(Data to process begins)
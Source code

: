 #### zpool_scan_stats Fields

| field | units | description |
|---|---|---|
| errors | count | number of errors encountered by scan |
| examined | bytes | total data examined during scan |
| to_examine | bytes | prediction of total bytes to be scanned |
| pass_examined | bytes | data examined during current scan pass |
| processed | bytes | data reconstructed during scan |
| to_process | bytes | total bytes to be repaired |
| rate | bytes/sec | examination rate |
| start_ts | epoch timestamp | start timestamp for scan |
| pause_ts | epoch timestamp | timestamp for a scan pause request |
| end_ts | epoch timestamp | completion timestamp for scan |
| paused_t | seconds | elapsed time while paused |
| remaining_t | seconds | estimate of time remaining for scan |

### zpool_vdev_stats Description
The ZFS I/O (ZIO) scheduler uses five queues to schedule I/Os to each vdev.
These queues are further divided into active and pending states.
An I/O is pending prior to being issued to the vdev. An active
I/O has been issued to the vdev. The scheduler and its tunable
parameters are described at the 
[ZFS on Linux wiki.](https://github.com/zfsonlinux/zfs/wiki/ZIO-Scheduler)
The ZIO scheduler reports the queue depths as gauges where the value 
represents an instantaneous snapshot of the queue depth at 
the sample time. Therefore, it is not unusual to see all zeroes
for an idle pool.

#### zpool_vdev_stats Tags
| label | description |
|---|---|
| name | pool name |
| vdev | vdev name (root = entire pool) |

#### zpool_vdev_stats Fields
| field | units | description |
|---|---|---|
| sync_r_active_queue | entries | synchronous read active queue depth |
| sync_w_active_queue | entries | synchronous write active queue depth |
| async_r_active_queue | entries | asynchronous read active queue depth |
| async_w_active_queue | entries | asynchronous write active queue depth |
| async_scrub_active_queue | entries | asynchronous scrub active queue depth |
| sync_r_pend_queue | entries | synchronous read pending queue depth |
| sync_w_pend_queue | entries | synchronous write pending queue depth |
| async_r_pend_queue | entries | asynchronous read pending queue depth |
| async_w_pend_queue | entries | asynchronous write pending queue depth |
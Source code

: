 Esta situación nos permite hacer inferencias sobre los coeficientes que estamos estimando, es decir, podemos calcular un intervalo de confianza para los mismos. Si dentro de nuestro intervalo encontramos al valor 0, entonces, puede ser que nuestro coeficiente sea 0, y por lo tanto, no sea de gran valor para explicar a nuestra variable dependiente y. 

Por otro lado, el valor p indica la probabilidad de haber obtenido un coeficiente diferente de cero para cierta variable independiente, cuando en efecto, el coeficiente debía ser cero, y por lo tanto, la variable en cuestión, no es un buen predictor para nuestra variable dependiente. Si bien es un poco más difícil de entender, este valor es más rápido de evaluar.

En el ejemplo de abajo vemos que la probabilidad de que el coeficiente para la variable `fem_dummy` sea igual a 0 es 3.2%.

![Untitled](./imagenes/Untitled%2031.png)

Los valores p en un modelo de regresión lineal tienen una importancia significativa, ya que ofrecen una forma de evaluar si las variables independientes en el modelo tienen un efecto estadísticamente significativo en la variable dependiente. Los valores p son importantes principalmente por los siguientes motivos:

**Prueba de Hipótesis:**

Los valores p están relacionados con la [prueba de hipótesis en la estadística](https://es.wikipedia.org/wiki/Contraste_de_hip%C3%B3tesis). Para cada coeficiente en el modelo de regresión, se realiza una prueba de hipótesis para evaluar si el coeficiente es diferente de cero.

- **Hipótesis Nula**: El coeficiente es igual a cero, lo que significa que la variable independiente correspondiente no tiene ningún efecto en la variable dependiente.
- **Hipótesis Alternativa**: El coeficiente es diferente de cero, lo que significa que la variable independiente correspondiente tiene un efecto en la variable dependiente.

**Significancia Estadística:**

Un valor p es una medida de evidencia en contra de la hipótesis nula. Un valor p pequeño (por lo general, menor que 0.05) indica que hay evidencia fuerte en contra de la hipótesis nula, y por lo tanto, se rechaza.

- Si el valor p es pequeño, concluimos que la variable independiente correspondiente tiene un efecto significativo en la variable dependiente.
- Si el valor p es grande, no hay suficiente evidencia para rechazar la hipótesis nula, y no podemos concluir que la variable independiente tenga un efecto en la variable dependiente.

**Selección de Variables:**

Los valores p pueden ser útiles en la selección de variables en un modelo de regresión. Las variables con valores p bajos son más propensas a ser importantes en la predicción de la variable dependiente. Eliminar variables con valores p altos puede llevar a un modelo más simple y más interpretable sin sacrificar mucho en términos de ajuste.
(Data to process ends)
## Exercise brief
Search the entries for "seconds" and show every line that has it.

## Task output
| paused_t | seconds | elapsed time while paused |
| remaining_t | seconds | estimate of time remaining for scan |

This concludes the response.